*Exercise aim*
Copy, from the material below, each line where "morphism" shows up.

*Stored data*
--- START ---
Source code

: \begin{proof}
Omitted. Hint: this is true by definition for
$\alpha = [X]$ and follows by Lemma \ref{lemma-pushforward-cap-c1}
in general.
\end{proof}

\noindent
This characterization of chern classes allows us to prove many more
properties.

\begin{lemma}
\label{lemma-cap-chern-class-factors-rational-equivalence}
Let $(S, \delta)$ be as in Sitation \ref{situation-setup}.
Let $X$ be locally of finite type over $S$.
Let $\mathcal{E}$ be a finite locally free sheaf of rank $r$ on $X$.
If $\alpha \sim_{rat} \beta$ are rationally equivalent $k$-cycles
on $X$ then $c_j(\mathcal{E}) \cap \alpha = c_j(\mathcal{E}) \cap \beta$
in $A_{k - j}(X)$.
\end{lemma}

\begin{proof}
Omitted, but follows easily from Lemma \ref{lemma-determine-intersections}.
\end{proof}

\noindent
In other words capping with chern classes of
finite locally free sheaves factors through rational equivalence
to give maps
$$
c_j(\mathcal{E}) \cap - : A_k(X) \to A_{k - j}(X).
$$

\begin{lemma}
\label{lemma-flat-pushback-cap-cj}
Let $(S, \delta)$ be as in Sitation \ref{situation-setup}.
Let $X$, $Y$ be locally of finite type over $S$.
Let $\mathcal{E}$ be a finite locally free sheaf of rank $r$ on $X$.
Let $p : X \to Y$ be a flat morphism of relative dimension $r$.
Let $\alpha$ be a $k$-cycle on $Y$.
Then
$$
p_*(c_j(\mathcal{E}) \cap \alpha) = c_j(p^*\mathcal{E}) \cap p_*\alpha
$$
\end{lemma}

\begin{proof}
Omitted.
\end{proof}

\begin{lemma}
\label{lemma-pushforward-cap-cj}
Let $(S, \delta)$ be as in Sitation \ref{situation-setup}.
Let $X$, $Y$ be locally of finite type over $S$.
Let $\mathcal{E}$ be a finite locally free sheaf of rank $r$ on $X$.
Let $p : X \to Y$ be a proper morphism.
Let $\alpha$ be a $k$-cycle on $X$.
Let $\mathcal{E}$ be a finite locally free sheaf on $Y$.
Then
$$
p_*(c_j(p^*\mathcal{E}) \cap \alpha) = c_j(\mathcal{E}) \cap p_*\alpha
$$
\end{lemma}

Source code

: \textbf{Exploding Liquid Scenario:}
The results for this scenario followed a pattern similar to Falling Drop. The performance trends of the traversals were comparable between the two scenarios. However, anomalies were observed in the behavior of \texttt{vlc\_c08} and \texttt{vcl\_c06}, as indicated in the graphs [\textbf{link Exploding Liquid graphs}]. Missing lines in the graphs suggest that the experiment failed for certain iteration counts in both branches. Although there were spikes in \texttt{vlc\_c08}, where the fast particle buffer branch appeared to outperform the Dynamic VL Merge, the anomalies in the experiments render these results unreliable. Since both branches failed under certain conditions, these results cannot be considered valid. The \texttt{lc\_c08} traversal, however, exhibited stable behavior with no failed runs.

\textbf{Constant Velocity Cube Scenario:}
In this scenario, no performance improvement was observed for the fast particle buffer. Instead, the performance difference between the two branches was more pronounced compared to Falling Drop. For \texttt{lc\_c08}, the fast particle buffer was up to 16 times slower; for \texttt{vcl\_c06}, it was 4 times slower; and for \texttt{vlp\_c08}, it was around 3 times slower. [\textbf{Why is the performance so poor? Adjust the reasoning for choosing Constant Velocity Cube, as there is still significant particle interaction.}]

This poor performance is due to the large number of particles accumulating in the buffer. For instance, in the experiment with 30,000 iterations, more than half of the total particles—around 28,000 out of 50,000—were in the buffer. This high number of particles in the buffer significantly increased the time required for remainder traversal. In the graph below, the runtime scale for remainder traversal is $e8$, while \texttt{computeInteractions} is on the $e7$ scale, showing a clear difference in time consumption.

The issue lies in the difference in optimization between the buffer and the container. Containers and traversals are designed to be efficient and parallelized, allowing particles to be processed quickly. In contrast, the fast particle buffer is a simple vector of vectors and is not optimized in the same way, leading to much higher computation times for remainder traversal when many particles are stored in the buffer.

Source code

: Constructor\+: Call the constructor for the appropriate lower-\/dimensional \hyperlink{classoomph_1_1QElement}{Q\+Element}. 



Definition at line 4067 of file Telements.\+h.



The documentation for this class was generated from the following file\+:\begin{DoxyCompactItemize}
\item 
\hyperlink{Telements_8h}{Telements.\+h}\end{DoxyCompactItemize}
--- END ---
*Task solution*
Let $p : X \to Y$ be a flat morphism of relative dimension $r$.
Let $p : X \to Y$ be a proper morphism.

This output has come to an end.